Chicago Cubs – No. 51
- Pitcher
- Born: March 19, 1998 (age 28) Salem, Illinois, U.S.
- Bats: LeftThrows: Left

MLB debut
- April 6, 2026, for the Chicago Cubs

MLB statistics (through April 23, 2026)
- Win–loss record: 0–0
- Earned run average: 2.16
- Strikeouts: 10

Teams
- Chicago Cubs (2026–present);

= Riley Martin (baseball) =

American baseball player (born 1998)

Riley Cole Martin (born March 19, 1998) is an American professional baseball pitcher for the Chicago Cubs of Major League Baseball (MLB). He made his MLB debut in 2026.

==Career==
Martin played college baseball at Quincy University. In his final season with the Hawks he went 9–3 with a 3.55 ERA and struck out 152 batters over 78 2/3 innings pitched.

Martin was selected in the sixth round of the 2021 MLB draft by the Chicago Cubs. He was assigned to the Myrtle Beach Pelicans of the Low-A East after signing with the team. Martin returned Myrtle Beach at the start of the 2022 season before being promoted to the South Bend Cubs of the High-A Midwest League. He split the 2023 season between the Double-A Tennessee Smokies and the Triple-A Iowa Cubs. Martin spent the entire 2024 season with the Iowa Cubs, appearing in 43 games and going 4–4 with a 4.48 ERA.
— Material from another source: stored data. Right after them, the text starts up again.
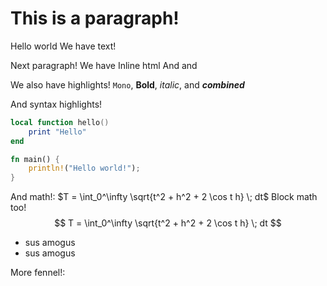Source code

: <?lua
	local templ = require 'scripts/templates'
	return templ.page { title = 'Markdown' }
?> 

# This is a paragraph!
Hello world
We have text!

Next paragraph!
We have <emph>Inline html</emph>
And <?lua "Lua!" ?> and <?fnl "Fennel" ?>

We also have highlights!
`Mono`, **Bold**, *italic*, and ***combined***

And syntax highlights!
```lua
local function hello()
	print "Hello"
end
```

```rust
fn main() {
	println!("Hello world!");
}
```

And math!: $T = \int_0^\infty \sqrt{t^2 + h^2 + 2 \cos t h} \; dt$
Block math too!
$$ T = \int_0^\infty \sqrt{t^2 + h^2 + 2 \cos t h} \; dt $$

<ul>
	<li> sus amogus</li>
	<li> sus amogus</li>
</ul>

More fennel!:
<?fnl (.. "Hello " " from " " fennel!") ?>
Martin made 47 appearances for Triple-A Iowa in 2025, posting a 6–2 record and 2.69 ERA with 80 strikeouts and four saves across 63 2/3 innings pitched. On November 18, 2025, the Cubs added Martin to their 40-man roster to protect him from the Rule 5 draft.

Martin was optioned to Triple-A Iowa to begin the 2026 season. The Cubs promoted Martin up to the major leagues for the first time on April 5, 2026. On April 28, Martin was ruled out for at least eight weeks due to left elbow inflammation.